President Santiago Peña enacted Decree No. 6034/2026, regulating Law No. 7599 on Non-Conventional Renewable Energies, breaking the state monopoly on electricity generation. ANDE has issued the tender for the first international solar energy auction in the Chaco, with a capacity of 140 MW, to be installed in Loma Plata.

President Santiago Peña enacted on Tuesday night Decree No. 6034/2026, which regulates Law No. 7599 on Non-Conventional Renewable Energies, a milestone in Paraguay's energy policy. The regulation breaks the historic state monopoly on electricity production and establishes rules for the private sector to generate, trade, and export energy from non-hydraulic renewable sources.

After the decree was signed, the National Electricity Administration (ANDE) sent the terms and conditions to the National Directorate of Public Procurement (DNCP) to launch the first international solar energy auction in the Chaco. The pilot project plans to install 140 MW of solar capacity in the Loma Plata region, equivalent to 64% of the capacity of the Acaray plant.

ANDE's head, engineer Félix Sosa, highlighted that the final document is the result of technical coordination among the Ministry of Public Works and Communications (through the Vice Ministry of Mines and Energy), the Ministry of Economy and Finance, and the DNCP itself, with advice from the World Bank. The legislation exempts certain criteria from the Public Supply and Procurement Law.

ANDE plans to hold a virtual public hearing next week to clarify the conditions and receive suggestions from the local and international market regarding the large-scale generation tender, as Sosa mentioned in an interview with former ANDE president, engineer Pedro Ferreira, on radio Ñandutí.

The new regulation establishes four legal and commercial figures for participation in the system. The first two are the self-generator and the cogenerator, primarily aimed at self-consumption. Residential or commercial customers will be able to install solar panels on their roofs and inject surplus into ANDE's grid, which will pay for this energy based on a reference tariff equivalent to the average generation cost, updated annually by the enforcement authority.

For industries, the cogenerator figure allows the use of waste from production processes for self-supply. If they guarantee firm energy delivery, compensation will include variables such as power and auxiliary voltage regulation services. Sosa clarified that none of these modalities will require public bidding or exclusivity contracts.

The third modality, called pure generator, constitutes the core for attracting large-scale investments. Private companies will build and operate generation plants to sell all production to ANDE through public price tenders, with contracts of up to 30 years, according to demand projections from ANDE's Master Plan until 2043.

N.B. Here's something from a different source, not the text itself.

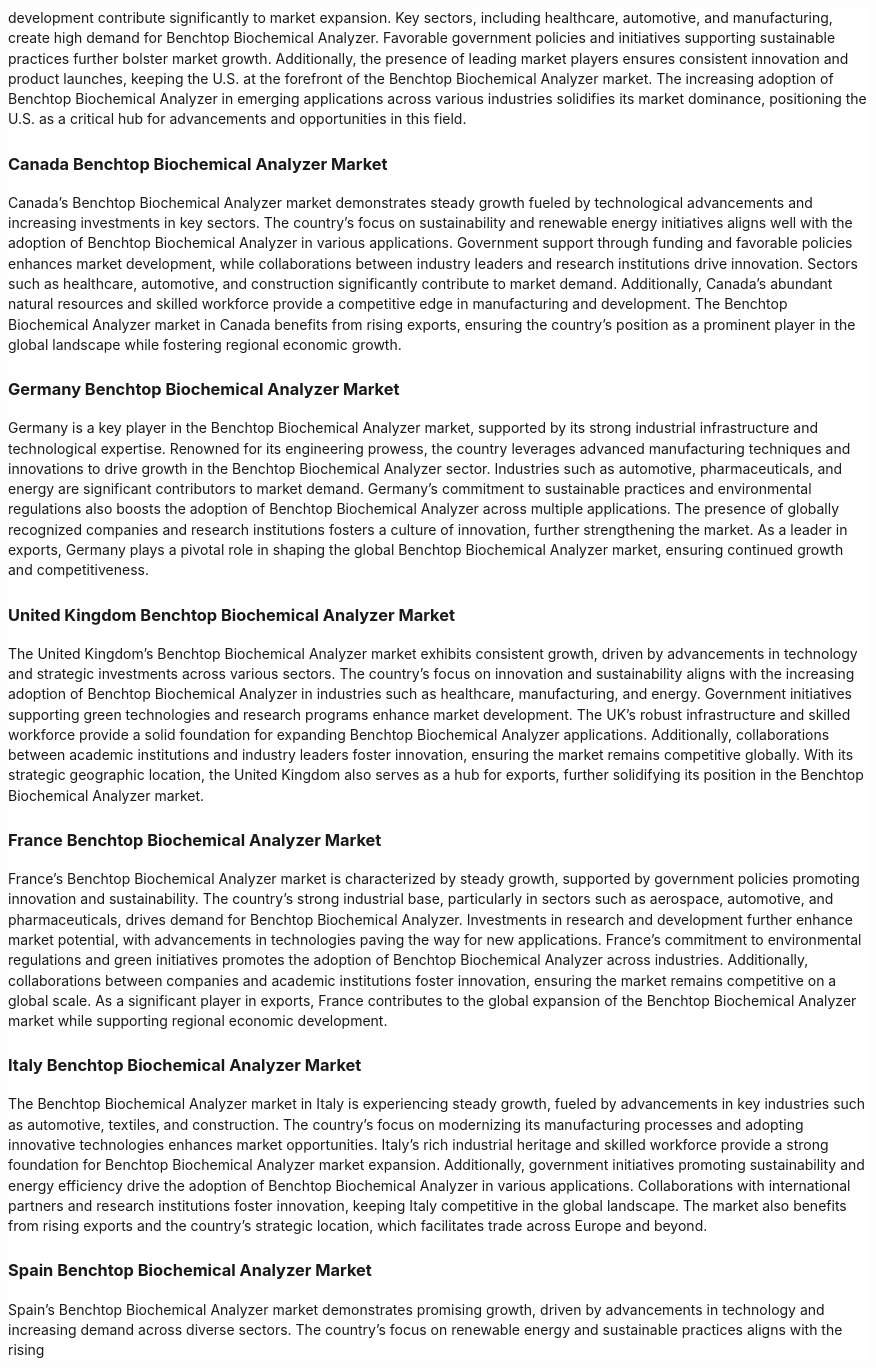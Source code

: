 development contribute significantly to market expansion. Key sectors, including healthcare, automotive, and manufacturing, create high demand for Benchtop Biochemical Analyzer. Favorable government policies and initiatives supporting sustainable practices further bolster market growth. Additionally, the presence of leading market players ensures consistent innovation and product launches, keeping the U.S. at the forefront of the Benchtop Biochemical Analyzer market. The increasing adoption of Benchtop Biochemical Analyzer in emerging applications across various industries solidifies its market dominance, positioning the U.S. as a critical hub for advancements and opportunities in this field.</p><h3>Canada Benchtop Biochemical Analyzer Market</h3><p>Canada&rsquo;s Benchtop Biochemical Analyzer market demonstrates steady growth fueled by technological advancements and increasing investments in key sectors. The country&rsquo;s focus on sustainability and renewable energy initiatives aligns well with the adoption of Benchtop Biochemical Analyzer in various applications. Government support through funding and favorable policies enhances market development, while collaborations between industry leaders and research institutions drive innovation. Sectors such as healthcare, automotive, and construction significantly contribute to market demand. Additionally, Canada&rsquo;s abundant natural resources and skilled workforce provide a competitive edge in manufacturing and development. The Benchtop Biochemical Analyzer market in Canada benefits from rising exports, ensuring the country&rsquo;s position as a prominent player in the global landscape while fostering regional economic growth.</p><h3>Germany Benchtop Biochemical Analyzer Market</h3><p>Germany is a key player in the Benchtop Biochemical Analyzer market, supported by its strong industrial infrastructure and technological expertise. Renowned for its engineering prowess, the country leverages advanced manufacturing techniques and innovations to drive growth in the Benchtop Biochemical Analyzer sector. Industries such as automotive, pharmaceuticals, and energy are significant contributors to market demand. Germany&rsquo;s commitment to sustainable practices and environmental regulations also boosts the adoption of Benchtop Biochemical Analyzer across multiple applications. The presence of globally recognized companies and research institutions fosters a culture of innovation, further strengthening the market. As a leader in exports, Germany plays a pivotal role in shaping the global Benchtop Biochemical Analyzer market, ensuring continued growth and competitiveness.</p><h3>United Kingdom Benchtop Biochemical Analyzer Market</h3><p>The United Kingdom&rsquo;s Benchtop Biochemical Analyzer market exhibits consistent growth, driven by advancements in technology and strategic investments across various sectors. The country&rsquo;s focus on innovation and sustainability aligns with the increasing adoption of Benchtop Biochemical Analyzer in industries such as healthcare, manufacturing, and energy. Government initiatives supporting green technologies and research programs enhance market development. The UK&rsquo;s robust infrastructure and skilled workforce provide a solid foundation for expanding Benchtop Biochemical Analyzer applications. Additionally, collaborations between academic institutions and industry leaders foster innovation, ensuring the market remains competitive globally. With its strategic geographic location, the United Kingdom also serves as a hub for exports, further solidifying its position in the Benchtop Biochemical Analyzer market.</p><h3>France Benchtop Biochemical Analyzer Market</h3><p>France&rsquo;s Benchtop Biochemical Analyzer market is characterized by steady growth, supported by government policies promoting innovation and sustainability. The country&rsquo;s strong industrial base, particularly in sectors such as aerospace, automotive, and pharmaceuticals, drives demand for Benchtop Biochemical Analyzer. Investments in research and development further enhance market potential, with advancements in technologies paving the way for new applications. France&rsquo;s commitment to environmental regulations and green initiatives promotes the adoption of Benchtop Biochemical Analyzer across industries. Additionally, collaborations between companies and academic institutions foster innovation, ensuring the market remains competitive on a global scale. As a significant player in exports, France contributes to the global expansion of the Benchtop Biochemical Analyzer market while supporting regional economic development.</p><h3>Italy Benchtop Biochemical Analyzer Market</h3><p>The Benchtop Biochemical Analyzer market in Italy is experiencing steady growth, fueled by advancements in key industries such as automotive, textiles, and construction. The country&rsquo;s focus on modernizing its manufacturing processes and adopting innovative technologies enhances market opportunities. Italy&rsquo;s rich industrial heritage and skilled workforce provide a strong foundation for Benchtop Biochemical Analyzer market expansion. Additionally, government initiatives promoting sustainability and energy efficiency drive the adoption of Benchtop Biochemical Analyzer in various applications. Collaborations with international partners and research institutions foster innovation, keeping Italy competitive in the global landscape. The market also benefits from rising exports and the country&rsquo;s strategic location, which facilitates trade across Europe and beyond.</p><h3>Spain Benchtop Biochemical Analyzer Market</h3><p>Spain&rsquo;s Benchtop Biochemical Analyzer market demonstrates promising growth, driven by advancements in technology and increasing demand across diverse sectors. The country&rsquo;s focus on renewable energy and sustainable practices aligns with the rising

For the pilot project, ANDE signed a 30-year lease contract with the local Mennonite cooperative, securing 200 strategic hectares just 5 km from the regional electrical substation. The tender will not evaluate proposals based on ANDE's average cost tariff, but rather on a maximum reference price calculated jointly with the Inter-American Development Bank (IDB), which will weigh current photovoltaic technology costs and the minimum rate of return required by investors.

The technical schedules foresee completion of the award this year, construction and electromechanical assembly in about 24 months between 2027 and 2028, and the start of commercial energy injection from 2029. Sosa said the event will serve as an operational test for the national interconnected system, allowing the subsequent launch of series tenders for other areas.